The problem
In the records below, find the line that contains "Endoscopic diagnosis and" and the line that contains "gastric **AT**rophy **E**valuation", then retype exactly those two lines and every line between them.

┌────────

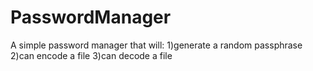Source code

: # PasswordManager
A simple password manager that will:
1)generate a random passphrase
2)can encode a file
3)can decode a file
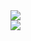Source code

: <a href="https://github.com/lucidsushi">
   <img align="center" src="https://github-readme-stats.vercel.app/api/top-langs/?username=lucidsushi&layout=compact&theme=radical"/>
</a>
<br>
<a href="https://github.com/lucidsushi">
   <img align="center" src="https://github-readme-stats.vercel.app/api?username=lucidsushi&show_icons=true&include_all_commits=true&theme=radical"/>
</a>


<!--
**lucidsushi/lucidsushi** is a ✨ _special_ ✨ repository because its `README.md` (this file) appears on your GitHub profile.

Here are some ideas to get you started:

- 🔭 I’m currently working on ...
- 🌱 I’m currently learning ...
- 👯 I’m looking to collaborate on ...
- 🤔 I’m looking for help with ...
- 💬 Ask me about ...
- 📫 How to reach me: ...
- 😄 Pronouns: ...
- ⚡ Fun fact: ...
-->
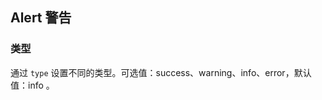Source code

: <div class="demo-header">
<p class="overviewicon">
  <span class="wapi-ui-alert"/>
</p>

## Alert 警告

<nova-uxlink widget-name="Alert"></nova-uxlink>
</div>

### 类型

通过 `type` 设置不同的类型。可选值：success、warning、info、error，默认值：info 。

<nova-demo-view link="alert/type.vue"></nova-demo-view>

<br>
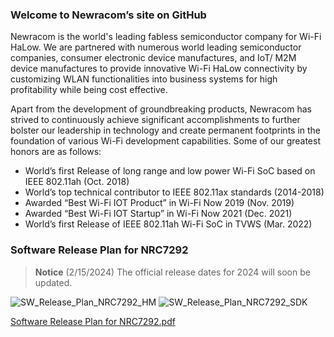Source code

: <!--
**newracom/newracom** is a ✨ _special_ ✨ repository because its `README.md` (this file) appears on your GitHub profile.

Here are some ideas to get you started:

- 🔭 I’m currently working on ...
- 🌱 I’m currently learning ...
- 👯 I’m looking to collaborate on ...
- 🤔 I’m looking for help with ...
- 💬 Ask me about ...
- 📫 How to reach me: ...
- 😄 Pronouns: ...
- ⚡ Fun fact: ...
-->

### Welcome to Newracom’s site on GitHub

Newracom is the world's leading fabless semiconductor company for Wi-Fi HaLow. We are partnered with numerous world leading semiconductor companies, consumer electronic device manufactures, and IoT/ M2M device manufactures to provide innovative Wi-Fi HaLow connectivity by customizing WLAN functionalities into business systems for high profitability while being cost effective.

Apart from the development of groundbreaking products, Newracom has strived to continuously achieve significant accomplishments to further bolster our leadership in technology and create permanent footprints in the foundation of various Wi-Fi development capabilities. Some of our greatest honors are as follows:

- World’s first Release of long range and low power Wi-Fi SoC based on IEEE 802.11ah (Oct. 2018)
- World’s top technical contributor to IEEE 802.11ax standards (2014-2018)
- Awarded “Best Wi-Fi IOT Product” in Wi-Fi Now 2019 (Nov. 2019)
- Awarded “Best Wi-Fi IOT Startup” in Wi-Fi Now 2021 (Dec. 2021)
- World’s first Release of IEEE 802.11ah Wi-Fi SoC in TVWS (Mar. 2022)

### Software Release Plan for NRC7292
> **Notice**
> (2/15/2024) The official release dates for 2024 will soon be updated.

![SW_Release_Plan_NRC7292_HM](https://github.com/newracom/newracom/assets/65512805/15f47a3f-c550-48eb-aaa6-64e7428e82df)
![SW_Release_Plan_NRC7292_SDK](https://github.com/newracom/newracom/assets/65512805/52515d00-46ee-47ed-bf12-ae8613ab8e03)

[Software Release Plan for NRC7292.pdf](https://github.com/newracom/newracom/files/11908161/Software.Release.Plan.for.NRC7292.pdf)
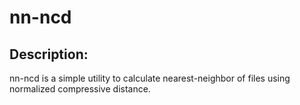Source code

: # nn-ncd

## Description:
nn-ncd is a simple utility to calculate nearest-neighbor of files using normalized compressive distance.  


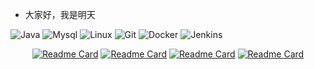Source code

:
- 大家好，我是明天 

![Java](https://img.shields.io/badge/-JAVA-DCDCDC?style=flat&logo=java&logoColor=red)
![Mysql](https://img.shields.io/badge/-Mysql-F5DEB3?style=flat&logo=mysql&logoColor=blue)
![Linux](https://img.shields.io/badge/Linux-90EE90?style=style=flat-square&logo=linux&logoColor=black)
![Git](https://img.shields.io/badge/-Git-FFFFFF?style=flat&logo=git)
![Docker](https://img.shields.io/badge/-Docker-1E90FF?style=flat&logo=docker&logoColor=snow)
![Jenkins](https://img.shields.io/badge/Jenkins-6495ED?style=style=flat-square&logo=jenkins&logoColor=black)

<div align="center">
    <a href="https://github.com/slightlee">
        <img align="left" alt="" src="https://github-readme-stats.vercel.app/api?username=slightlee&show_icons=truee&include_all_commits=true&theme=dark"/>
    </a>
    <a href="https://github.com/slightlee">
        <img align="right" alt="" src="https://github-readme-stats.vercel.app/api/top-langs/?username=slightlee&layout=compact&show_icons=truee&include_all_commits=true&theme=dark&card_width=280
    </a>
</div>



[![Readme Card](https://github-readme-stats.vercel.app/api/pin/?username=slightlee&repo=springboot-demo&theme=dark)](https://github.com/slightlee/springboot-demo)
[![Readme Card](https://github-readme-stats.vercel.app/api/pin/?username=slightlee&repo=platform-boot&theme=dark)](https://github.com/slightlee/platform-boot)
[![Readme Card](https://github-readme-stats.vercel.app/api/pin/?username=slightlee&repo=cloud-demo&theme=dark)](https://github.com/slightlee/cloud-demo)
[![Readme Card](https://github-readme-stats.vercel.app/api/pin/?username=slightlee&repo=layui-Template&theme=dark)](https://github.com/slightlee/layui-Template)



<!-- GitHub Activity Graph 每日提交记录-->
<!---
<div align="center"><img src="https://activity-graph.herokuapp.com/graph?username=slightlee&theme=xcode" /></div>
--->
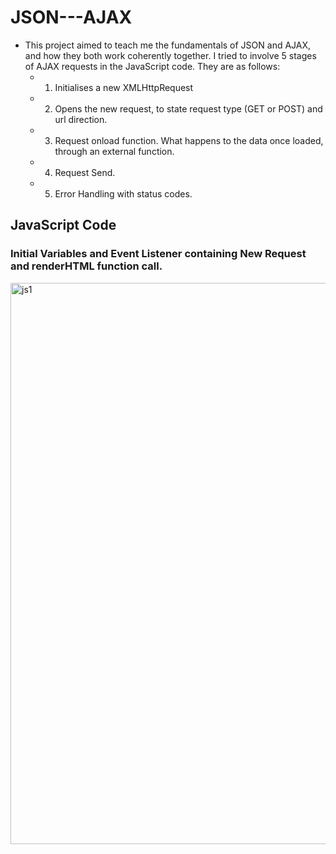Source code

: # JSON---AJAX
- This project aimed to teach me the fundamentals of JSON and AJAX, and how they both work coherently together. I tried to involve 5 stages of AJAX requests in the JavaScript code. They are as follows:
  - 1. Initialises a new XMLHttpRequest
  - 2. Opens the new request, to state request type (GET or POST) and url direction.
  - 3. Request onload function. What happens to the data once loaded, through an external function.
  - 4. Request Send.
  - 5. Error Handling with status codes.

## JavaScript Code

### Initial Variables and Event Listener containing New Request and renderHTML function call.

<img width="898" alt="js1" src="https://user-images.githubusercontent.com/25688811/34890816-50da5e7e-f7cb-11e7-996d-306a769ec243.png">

└────────
┌────────

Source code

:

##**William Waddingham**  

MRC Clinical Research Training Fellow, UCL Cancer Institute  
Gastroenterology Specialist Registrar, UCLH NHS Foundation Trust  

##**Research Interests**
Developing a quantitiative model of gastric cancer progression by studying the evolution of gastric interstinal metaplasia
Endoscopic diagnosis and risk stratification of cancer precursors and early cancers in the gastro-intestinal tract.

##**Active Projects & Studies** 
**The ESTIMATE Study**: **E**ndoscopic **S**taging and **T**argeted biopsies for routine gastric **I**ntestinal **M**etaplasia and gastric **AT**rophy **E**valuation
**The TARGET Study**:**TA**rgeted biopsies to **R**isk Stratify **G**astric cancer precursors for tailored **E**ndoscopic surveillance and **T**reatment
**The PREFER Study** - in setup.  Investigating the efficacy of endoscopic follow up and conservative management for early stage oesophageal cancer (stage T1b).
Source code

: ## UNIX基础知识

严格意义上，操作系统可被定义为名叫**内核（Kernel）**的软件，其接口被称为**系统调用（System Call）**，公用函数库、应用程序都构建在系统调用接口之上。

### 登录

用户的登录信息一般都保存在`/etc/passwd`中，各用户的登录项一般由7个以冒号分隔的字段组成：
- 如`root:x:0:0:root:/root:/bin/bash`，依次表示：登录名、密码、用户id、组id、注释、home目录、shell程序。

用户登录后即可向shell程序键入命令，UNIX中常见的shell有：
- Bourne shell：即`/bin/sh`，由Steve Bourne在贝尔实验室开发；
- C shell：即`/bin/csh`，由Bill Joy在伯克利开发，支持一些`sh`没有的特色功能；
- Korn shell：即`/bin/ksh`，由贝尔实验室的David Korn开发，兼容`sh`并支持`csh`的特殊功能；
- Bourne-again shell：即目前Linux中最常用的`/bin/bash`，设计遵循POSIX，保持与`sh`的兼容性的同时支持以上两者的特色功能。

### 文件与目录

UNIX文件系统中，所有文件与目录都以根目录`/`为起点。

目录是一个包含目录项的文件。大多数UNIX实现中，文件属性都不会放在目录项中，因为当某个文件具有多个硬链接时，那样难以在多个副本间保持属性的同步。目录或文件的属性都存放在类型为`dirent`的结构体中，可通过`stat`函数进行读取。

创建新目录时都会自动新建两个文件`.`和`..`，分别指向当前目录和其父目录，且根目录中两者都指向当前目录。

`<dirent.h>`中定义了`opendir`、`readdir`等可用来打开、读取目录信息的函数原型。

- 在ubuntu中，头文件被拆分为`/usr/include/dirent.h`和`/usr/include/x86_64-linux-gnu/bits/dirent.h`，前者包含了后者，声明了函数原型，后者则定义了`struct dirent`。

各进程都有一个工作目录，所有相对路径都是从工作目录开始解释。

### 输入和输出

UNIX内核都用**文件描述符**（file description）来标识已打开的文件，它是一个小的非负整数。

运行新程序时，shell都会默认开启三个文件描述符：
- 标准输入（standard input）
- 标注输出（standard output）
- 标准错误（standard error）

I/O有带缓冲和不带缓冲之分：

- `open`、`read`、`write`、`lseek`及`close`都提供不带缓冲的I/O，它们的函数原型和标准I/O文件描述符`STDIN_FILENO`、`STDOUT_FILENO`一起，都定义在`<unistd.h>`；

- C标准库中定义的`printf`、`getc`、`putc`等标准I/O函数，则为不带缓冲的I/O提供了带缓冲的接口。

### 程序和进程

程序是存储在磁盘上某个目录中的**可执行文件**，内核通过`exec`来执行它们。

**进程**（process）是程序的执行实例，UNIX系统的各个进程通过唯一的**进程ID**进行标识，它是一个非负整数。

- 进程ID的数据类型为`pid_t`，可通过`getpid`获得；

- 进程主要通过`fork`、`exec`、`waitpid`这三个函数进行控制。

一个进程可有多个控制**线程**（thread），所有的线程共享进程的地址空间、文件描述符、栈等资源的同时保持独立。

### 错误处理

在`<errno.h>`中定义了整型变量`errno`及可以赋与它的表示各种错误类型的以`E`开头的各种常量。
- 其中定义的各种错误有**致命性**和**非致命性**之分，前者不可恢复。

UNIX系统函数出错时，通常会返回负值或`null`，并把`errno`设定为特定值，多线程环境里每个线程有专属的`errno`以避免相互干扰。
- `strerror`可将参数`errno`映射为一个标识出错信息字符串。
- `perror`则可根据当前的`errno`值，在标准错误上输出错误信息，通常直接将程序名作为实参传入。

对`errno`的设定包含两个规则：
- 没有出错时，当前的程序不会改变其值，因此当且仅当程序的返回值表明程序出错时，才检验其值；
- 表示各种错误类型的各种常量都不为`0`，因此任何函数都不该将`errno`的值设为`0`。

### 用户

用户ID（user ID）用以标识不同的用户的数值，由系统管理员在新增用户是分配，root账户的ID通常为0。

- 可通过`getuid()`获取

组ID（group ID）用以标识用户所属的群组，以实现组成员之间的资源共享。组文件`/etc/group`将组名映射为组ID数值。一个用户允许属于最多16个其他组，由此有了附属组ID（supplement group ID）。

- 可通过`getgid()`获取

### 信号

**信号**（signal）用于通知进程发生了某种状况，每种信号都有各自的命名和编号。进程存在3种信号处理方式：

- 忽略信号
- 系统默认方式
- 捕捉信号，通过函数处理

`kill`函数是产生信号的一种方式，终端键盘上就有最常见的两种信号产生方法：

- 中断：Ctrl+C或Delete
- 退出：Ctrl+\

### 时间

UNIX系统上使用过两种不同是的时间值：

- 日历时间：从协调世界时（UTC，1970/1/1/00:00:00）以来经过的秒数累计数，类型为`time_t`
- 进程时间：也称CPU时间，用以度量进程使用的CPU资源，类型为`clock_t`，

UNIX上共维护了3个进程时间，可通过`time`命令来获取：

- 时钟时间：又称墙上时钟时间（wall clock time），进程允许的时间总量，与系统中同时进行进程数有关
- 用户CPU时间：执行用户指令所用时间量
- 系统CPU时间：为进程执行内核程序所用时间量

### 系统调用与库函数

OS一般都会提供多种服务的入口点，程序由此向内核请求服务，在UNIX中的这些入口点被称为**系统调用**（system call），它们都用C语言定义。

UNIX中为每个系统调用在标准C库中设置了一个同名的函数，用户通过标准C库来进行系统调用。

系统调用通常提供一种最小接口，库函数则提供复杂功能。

└────────

Final answer
Endoscopic diagnosis and risk stratification of cancer precursors and early cancers in the gastro-intestinal tract.

##**Active Projects & Studies** 
**The ESTIMATE Study**: **E**ndoscopic **S**taging and **T**argeted biopsies for routine gastric **I**ntestinal **M**etaplasia and gastric **AT**rophy **E**valuation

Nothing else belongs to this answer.